ConsentDiff at Scale: Longitudinal Audits of Web Privacy Policy Changes and UI Frictions
This addresses the need for longitudinal audits of web privacy for users and regulators, though it is incremental in providing a scalable method for such monitoring.
The paper tackled the problem of tracking changes in web privacy policies and consent interfaces over time, finding that policies frequently change, high-friction banner designs are being eliminated, and alignment between policy claims and UI actions is higher when rejecting consent is visible and low-friction.

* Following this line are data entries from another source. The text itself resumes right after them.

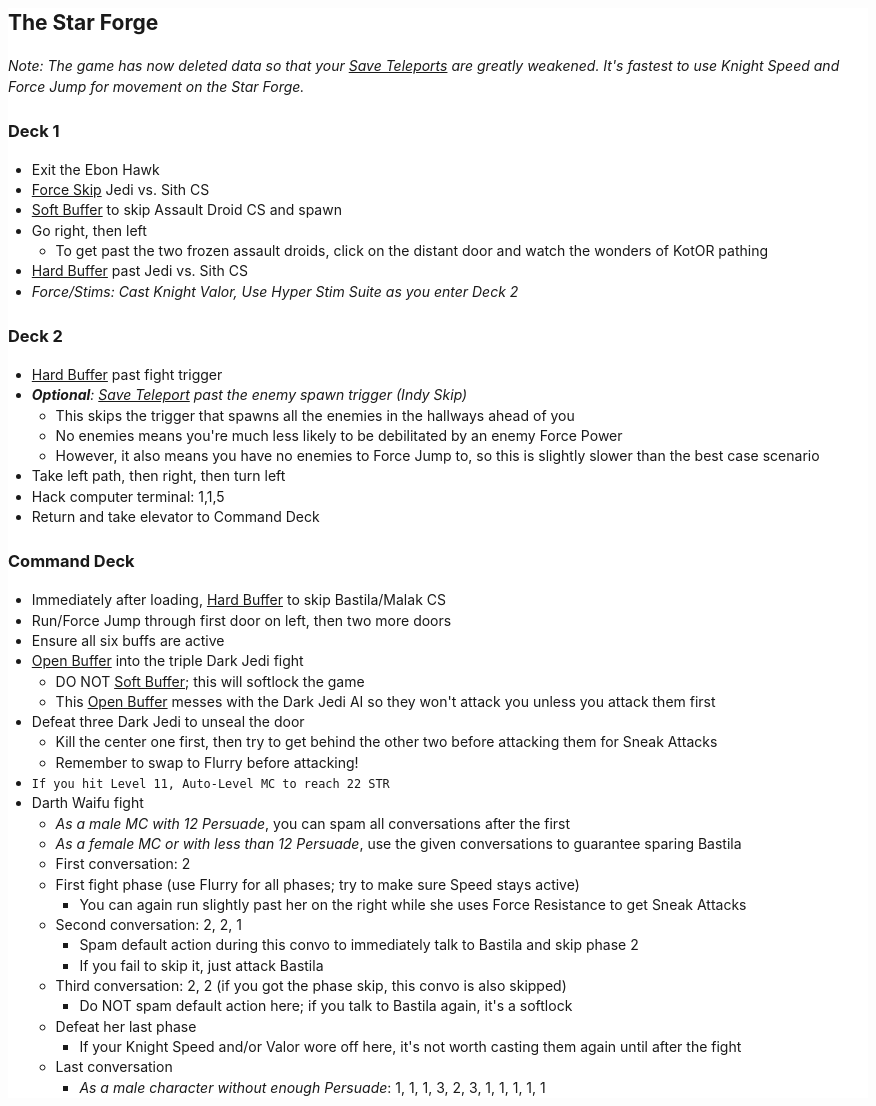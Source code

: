 ## The Star Forge

*Note: The game has now deleted data so that your [Save Teleports](<../Techniques/Save Teleporting>) are greatly weakened.  It's fastest to use Knight Speed and Force Jump for movement on the Star Forge.*

### Deck 1

- Exit the Ebon Hawk
- [Force Skip](<../Techniques/Force Skips>) Jedi vs. Sith CS
- [Soft Buffer](<../Techniques/Save Buffering#soft-buffers>) to skip Assault Droid CS and spawn
- Go right, then left
  - To get past the two frozen assault droids, click on the distant door and watch the wonders of KotOR pathing
- [Hard Buffer](<../Techniques/Save Buffering#hard-buffers>) past Jedi vs. Sith CS
- *Force/Stims: Cast Knight Valor, Use Hyper Stim Suite as you enter Deck 2*

### Deck 2

- [Hard Buffer](<../Techniques/Save Buffering#hard-buffers>) past fight trigger
- ***Optional**: [Save Teleport](<../Techniques/Save Teleporting>) past the enemy spawn trigger (Indy Skip)*
  - This skips the trigger that spawns all the enemies in the hallways ahead of you
  - No enemies means you're much less likely to be debilitated by an enemy Force Power
  - However, it also means you have no enemies to Force Jump to, so this is slightly slower than the best case scenario 
- Take left path, then right, then turn left
- Hack computer terminal: 1,1,5
- Return and take elevator to Command Deck

### Command Deck

- Immediately after loading, [Hard Buffer](<../Techniques/Save Buffering#hard-buffers>) to skip Bastila/Malak CS
- Run/Force Jump through first door on left, then two more doors
- Ensure all six buffs are active
- [Open Buffer](<../Techniques/Save Buffering#open-buffers>) into the triple Dark Jedi fight
  - DO NOT [Soft Buffer](<../Techniques/Save Buffering#soft-buffers>); this will softlock the game
  - This [Open Buffer](<../Techniques/Save Buffering#open-buffers>) messes with the Dark Jedi AI so they won't attack you unless you attack them first
- Defeat three Dark Jedi to unseal the door
  - Kill the center one first, then try to get behind the other two before attacking them for Sneak Attacks
  - Remember to swap to Flurry before attacking!
- `If you hit Level 11, Auto-Level MC to reach 22 STR` 
- Darth Waifu fight
  - *As a male MC with 12 Persuade*, you can spam all conversations after the first
  - *As a female MC or with less than 12 Persuade*, use the given conversations to guarantee sparing Bastila
  - First conversation: 2
  - First fight phase (use Flurry for all phases; try to make sure Speed stays active)
    - You can again run slightly past her on the right while she uses Force Resistance to get Sneak Attacks
  - Second conversation: 2, 2, 1
    - Spam default action during this convo to immediately talk to Bastila and skip phase 2
    - If you fail to skip it, just attack Bastila
  - Third conversation: 2, 2 (if you got the phase skip, this convo is also skipped)
    - Do NOT spam default action here; if you talk to Bastila again, it's a softlock
  - Defeat her last phase
    - If your Knight Speed and/or Valor wore off here, it's not worth casting them again until after the fight
  - Last conversation
    - *As a male character without enough Persuade*: 1, 1, 1, 3, 2, 3, 1, 1, 1, 1, 1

Web privacy is experienced via two public artifacts: site utterances in policy texts, and the actions users are required to take during consent interfaces. In the extensive cross-section audits we've studied, there is a lack of longitudinal data detailing how these artifacts are changing together, and if interfaces are actually doing what they promise in policy. ConsentDiff provides that longitudinal view. We build a reproducible pipeline that snapshots sites every month, semantically aligns policy clauses to track clause-level churn, and classifies consent-UI patterns by pulling together DOM signals with cues provided by screenshots. We introduce a novel weighted claim-UI alignment score, connecting common policy claims to observable predicates, and enabling comparisons over time, regions, and verticals. Our measurements suggest continued policy churn, systematic changes to eliminate a higher-friction banner design, and significantly higher alignment where rejecting is visible and lower friction.